This chapter introduces the linear support vector machine (SVM), a linear classifier that finds decision boundaries by maximizing margins to the closest data points, possibly allowing for violations to a certain extent.
So we can start with a formulation as follows:
\[\max_{\theta, \theta_0} \gamma \\ \text{ s.t. } y^{(i)}(\theta^T x^{(i)} + \theta_0) \geq \gamma\]Now this is a good place to start, but there is a problem with this. Given a $\theta$ and $\theta_0$, we can just multiply it by a constant $c$ such that the new margin now is $c*\gamma$. This means this maximisation problem has no upper limit and thus has no solution.
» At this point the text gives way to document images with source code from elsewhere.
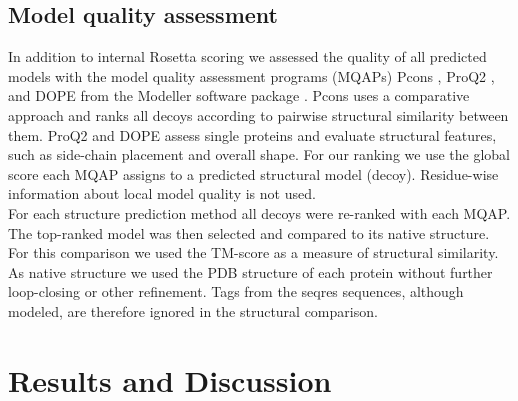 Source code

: \documentclass{bioinfo}
\begin{document}
\begin{methods}
\subsection{Model quality assessment}
In addition to internal Rosetta scoring we assessed the quality of all predicted models with the model quality assessment programs (MQAPs) Pcons \cite[]{lundstrom_pcons:_2001}, ProQ2 \cite[]{ray_improved_2012}, and DOPE from the Modeller software package \cite[]{eswar_comparative_2006}. Pcons uses a comparative approach and ranks all decoys according to pairwise structural similarity between them. ProQ2 and DOPE assess single proteins and evaluate structural features, such as side-chain placement and overall shape. For our ranking we use the global score each MQAP assigns to a predicted structural model (decoy). Residue-wise information about local model quality is not used. \\\indent
For each structure prediction method all decoys were re-ranked with each MQAP. The top-ranked model was then selected and compared to its native structure. For this comparison we used the TM-score \cite[]{zhang_scoring_2004} as a measure of structural similarity. As native structure we used the PDB structure of each protein without further loop-closing or other refinement. Tags from the seqres sequences, although modeled, are therefore ignored in the structural comparison.




\end{methods}

\section{Results and Discussion}
\end{document}
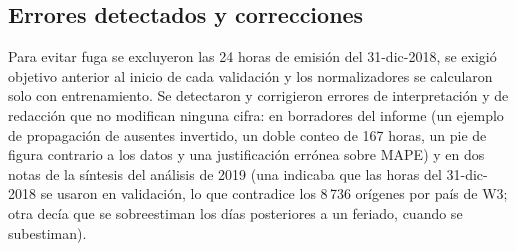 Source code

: \subsection{Errores detectados y correcciones}

Para evitar fuga se excluyeron las 24 horas de emisión del 31-dic-2018, se exigió objetivo anterior al inicio de cada validación y los normalizadores se calcularon solo con entrenamiento. Se detectaron y corrigieron errores de interpretación y de redacción que no modifican ninguna cifra: en borradores del informe (un ejemplo de propagación de ausentes invertido, un doble conteo de 167 horas, un pie de figura contrario a los datos y una justificación errónea sobre MAPE) y en dos notas de la síntesis del análisis de 2019 (una indicaba que las horas del 31-dic-2018 se usaron en validación, lo que contradice los 8\,736 orígenes por país de W3; otra decía que se sobreestiman los días posteriores a un feriado, cuando se subestiman).
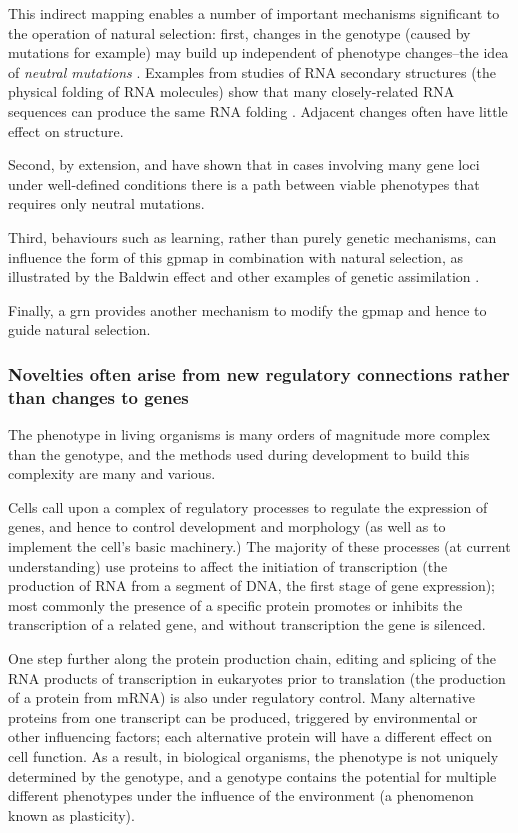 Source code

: This indirect mapping enables a number of important mechanisms significant to the operation of natural selection: first, changes in the genotype (caused by mutations for example) may build up independent of phenotype changes--the idea of \emph{neutral mutations} \parencite{Ohta:1996vn,Ohta:2002ys,Ohta:1973kx}. Examples from studies of RNA secondary structures (the physical folding of RNA molecules) show that many closely-related RNA sequences can produce the same RNA folding \parencite{Fontana:1993zn}. Adjacent changes often have little effect on structure.

Second, by extension, \parencite{Gavrilets:1997qt} and \parencite{Gravner:2007yd} have shown that in cases involving many gene loci under well-defined conditions there is a path between viable phenotypes that requires only neutral mutations.

Third, behaviours such as learning, rather than purely genetic mechanisms, can influence the form of this \gls{gpmap} in combination with natural selection, as illustrated by the Baldwin effect \parencite{Baldwin:1896ly} and other examples of genetic assimilation \cite{Hinton:1987vy,Siegal:2002qn,Waddington:1942jb}.

Finally, a \gls{grn} provides another mechanism to modify the \gls{gpmap} and hence to guide natural selection.

\subsubsection{Novelties often arise from new regulatory connections rather than changes to genes}

The phenotype in living organisms is many orders of magnitude more complex than the genotype, and the methods used during development to build this complexity are many and various.

Cells call upon a complex of regulatory processes to regulate the expression of genes, and hence to control development and morphology (as well as to implement the cell's basic machinery.) The majority of these processes (at current understanding) use proteins to affect the initiation of transcription (the production of RNA from a segment of DNA, the first stage of gene expression); most commonly the presence of a specific protein promotes or inhibits the transcription of a related gene, and without transcription the gene is silenced.

One step further along the protein production chain, editing and splicing of the RNA products of transcription in eukaryotes prior to translation (the production of a protein from mRNA) is also under regulatory control. Many alternative proteins from one transcript can be produced, triggered by environmental or other influencing factors; each alternative protein will have a different effect on cell function. As a result, in biological organisms, the phenotype is not uniquely determined by the genotype, and a genotype contains the potential for multiple different phenotypes under the influence of the environment (a phenomenon known as plasticity).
Since it is primarily the direction where the margin is the highest is what we are looking for, we can only consider $\theta$ which has norm 1:
\[\max_{\theta, \theta_0} \gamma \\ \text{ s.t. } \\ y^{(i)}(\theta^T x^{(i)} + \theta_0) \geq \gamma \\ ||\theta||^2 = 1\]Since the dataset $x^{(i)}$ are fixed, and once we fix the $\theta$, the $\gamma$ gets fixed i.e. the $\gamma$ is an equation $\theta$, what we can do instead is to fix the
$\gamma$ and maximise the width between the two hyperplanes instead. It can be shown that the $\text{width}(\theta) = \frac{2}{||\theta||^2}$. Thus our problem now is:
This formulation is a convex optimisation problem with quadratic objective and linear constrains is now equivalent to:
\[\min_{\theta, \theta_0} \frac{1}{2}||\theta||^2 \\ \text{ s.t. } 1 - y^{(i)}(\theta^T x^{(i)} + \theta_0) \leq 0\]Note that there exist instances of $(x^{(i)}, y^{(i)})$ where the constrants hold with equality. These are called the support vectors as they lie at a distance of $\gamma = \frac{1}{\mid \mid \theta \mid \mid^2}$ from the separating hyperplane. Note that we could delete all the points that aren’t support vectors and we would still arrive at the same solution.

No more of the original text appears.